Faculty & Staff

Dr. James DeVita

Ph.D., University of Tennessee Knoxville

James M. DeVita is an Assistant Professor of Higher Education at the University of North Carolina Wilmington (UNCW).  He earned both his Ph.D. in Higher Education Administration and M.S. in College Student Personnel from the University of Tennessee in Knoxville. James currently works with the Applied Learning and Teaching Community (ALTC) as a Senior Associate Fellow, and serves as the Program Coordinator for the Higher Education concentration of the M.Ed. at UNCW. He also serves as the Lead Evaluator for a $1.4 million dollar State Department grant awarded to a group of UNCW faculty in 2015. 

James has presented at numerous international conferences, and published over 20 peer reviewed publications to date. He currently teaches both master’s and doctoral level courses that focus on student learning and development, social justice topics in education, and research methods. His research examines the experiences of targeted populations in higher education, particularly LGBTQ+ and racial/ethnic minorities, as well as scholarship on teaching and learning (SoTL) that integrates applied and/or online learning.


Dr.

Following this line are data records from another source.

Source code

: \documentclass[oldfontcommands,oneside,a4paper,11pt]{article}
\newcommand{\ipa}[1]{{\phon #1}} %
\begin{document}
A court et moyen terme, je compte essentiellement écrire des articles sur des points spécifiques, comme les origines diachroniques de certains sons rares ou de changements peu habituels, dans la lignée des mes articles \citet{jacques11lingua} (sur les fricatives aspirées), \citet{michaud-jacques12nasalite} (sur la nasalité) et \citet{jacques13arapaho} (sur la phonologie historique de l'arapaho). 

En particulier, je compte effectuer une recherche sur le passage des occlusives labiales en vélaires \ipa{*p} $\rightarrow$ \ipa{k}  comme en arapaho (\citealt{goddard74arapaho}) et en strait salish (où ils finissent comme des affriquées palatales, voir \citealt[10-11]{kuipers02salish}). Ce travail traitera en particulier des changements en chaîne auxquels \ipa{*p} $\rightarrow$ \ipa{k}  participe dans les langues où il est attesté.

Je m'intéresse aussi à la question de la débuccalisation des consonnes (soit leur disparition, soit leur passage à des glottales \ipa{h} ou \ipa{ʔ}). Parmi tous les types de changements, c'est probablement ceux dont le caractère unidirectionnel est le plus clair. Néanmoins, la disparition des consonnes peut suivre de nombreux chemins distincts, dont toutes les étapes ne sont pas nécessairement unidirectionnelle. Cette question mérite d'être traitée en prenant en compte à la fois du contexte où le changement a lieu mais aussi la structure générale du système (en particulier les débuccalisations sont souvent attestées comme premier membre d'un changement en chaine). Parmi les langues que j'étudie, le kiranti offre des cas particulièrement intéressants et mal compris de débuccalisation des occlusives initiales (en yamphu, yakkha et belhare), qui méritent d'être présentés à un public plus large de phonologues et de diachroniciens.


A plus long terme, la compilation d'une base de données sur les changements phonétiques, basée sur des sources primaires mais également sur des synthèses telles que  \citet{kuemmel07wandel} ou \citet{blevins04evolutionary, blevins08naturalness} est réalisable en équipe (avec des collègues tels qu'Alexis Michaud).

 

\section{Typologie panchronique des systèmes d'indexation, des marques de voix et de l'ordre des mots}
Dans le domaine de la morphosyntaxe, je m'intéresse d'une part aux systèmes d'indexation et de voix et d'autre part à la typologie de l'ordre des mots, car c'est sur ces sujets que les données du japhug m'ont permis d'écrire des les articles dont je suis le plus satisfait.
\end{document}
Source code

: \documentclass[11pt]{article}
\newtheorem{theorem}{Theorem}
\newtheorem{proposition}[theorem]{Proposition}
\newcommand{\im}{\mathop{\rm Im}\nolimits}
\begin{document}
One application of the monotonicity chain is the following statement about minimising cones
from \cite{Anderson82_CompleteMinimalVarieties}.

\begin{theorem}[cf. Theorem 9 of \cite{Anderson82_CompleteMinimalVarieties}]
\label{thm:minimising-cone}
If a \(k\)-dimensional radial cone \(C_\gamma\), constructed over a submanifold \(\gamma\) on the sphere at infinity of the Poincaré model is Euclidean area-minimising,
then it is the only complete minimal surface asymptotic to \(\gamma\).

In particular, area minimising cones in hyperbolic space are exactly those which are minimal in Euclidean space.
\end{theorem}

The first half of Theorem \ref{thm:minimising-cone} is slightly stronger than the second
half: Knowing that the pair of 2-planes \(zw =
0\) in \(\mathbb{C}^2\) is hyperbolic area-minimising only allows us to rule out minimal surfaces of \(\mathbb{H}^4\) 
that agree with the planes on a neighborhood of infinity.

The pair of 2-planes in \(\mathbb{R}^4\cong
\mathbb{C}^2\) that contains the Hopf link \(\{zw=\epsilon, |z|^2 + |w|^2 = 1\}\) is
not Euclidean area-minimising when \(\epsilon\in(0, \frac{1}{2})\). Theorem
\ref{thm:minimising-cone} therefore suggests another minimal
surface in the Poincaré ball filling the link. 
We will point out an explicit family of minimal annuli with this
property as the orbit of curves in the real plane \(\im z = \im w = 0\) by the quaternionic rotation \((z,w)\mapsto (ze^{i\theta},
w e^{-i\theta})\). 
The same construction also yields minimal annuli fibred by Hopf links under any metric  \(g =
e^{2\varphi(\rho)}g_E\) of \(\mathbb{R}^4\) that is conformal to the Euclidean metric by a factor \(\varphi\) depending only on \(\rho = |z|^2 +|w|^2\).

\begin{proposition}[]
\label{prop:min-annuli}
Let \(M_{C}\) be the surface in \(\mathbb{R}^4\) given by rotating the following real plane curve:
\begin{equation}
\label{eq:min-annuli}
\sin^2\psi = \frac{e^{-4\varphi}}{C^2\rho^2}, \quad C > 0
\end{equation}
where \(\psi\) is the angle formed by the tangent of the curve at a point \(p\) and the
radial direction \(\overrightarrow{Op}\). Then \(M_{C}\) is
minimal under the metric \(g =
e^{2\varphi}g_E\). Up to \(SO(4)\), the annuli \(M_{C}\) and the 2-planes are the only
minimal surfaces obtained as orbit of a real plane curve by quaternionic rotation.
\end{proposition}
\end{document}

Kevin R. McClure

Ph.D., University of Maryland, College Park

Dr. Kevin McClure is an Assistant Professor of Higher Education. He earned both his M.A. and in International Education Policy from the University of Maryland, College Park. He earned his B.A. in History and Spanish from the University of Richmond. Prior to joining the department, Dr. McClure held various professional positions in academic affairs and international programs at the University of Maryland, College Park. He is an active in several professional organizations, including the Association for the Study of Higher Education (ASHE), Comparative and International Education Society (CIES), and American Educational Research Association (AERA).

Dr. McClure is an expert in higher education finance, administration, and management. His research can be found in print or forthcoming in the Journal of Higher Education, Research in Higher Education, Journal of Student Affairs Research and Practice, Journal of Student Financial Aid, Journal of Higher Education Policy and Management, Philanthropy and Education, Innovative Higher Education, and more. A regular blogger, he has authored opinion and advice pieces for The Chronicle of Higher Education. Recent research projects include a study of patterns in giving by philanthropic foundations to higher education institutions, which won the Council for the Advancement and Support of Education’s 2016 John Grenzebach Award for Outstanding Research in Philanthropy for Educational Advancement.


Dr. Andrew Ryder

Ph.D., Iowa State University

Dr. Andrew Ryder is an Assistant Professor of Higher Education. Dr Ryder earned both his Ph.D. and M.S. in higher education at Iowa State University and his B.A. in History, with a second major in Government, from the College of William & Mary. He has 12 years of professional experience in academic and student affairs, having previously worked at Iowa State University, Northeastern University, and the Massachusetts Institute of Technology. He is active in several professional associations, including ACPA-College Student Educators International, which has recognized him as an Emerging Scholar in higher education and student affairs, NASPA-Association for higher education administrators, where he is a member of the Assessment, Evaluation, and Research Knowledge community, and the Association for the Study of Higher Education (ASHE).

Dr. Ryder is an expert in assessment in higher education, campus climates, professional practice in student affairs, and community college completion and transfer. His research in these areas and other topics can be found in the College Student Affairs Journal, Journal of College Student Development, Journal of College and University Student Housing, Journal of Diversity in Higher Education, Journal of Research and Practice in Assessment, Journal of Student Affairs Research and Practice, Journal of Student Financial Aid, New Directions for Higher Education, and New Directions for Institutional Research. His research directly informs the courses he teaches most frequently, including Assessment in Higher Education, Foundations of Higher Education, and Introduction to Professional Practice.


Dr. Symphony Oxendine

Ph.D., University of North Carolina Greensboro

Dr. Symphony Oxendine, Cherokee/Choctaw, is an Assistant Professor of Higher Education. Dr. Oxendine worked in student affairs 6 years prior to pursuing her doctorate. She received her Ph.D. in Educational Studies with a concentration in Higher Education and a doctoral minor Educational Research Methodology at the University of North Carolina Greensboro, where she also received her M.Ed in Higher Education Administration. She received her B.A. from Oklahoma State University in Applied Sociology.
Her research interests include critical awareness of the social and institutional issues that affect the educational performance and institutional support of American Indians and other underrepresented groups, graduate preparation programs, cultural identity development, Historically Native American Fraternities and Sororities, student involvement and its impact on student retention, leadership development, policy, and political processes within post-secondary education institutions. Her concentration on these research areas will help shape the direction and development of higher education professionals by assisting in the understanding of various institutional, psychological, and political processes as a means to support development for underrepresented students.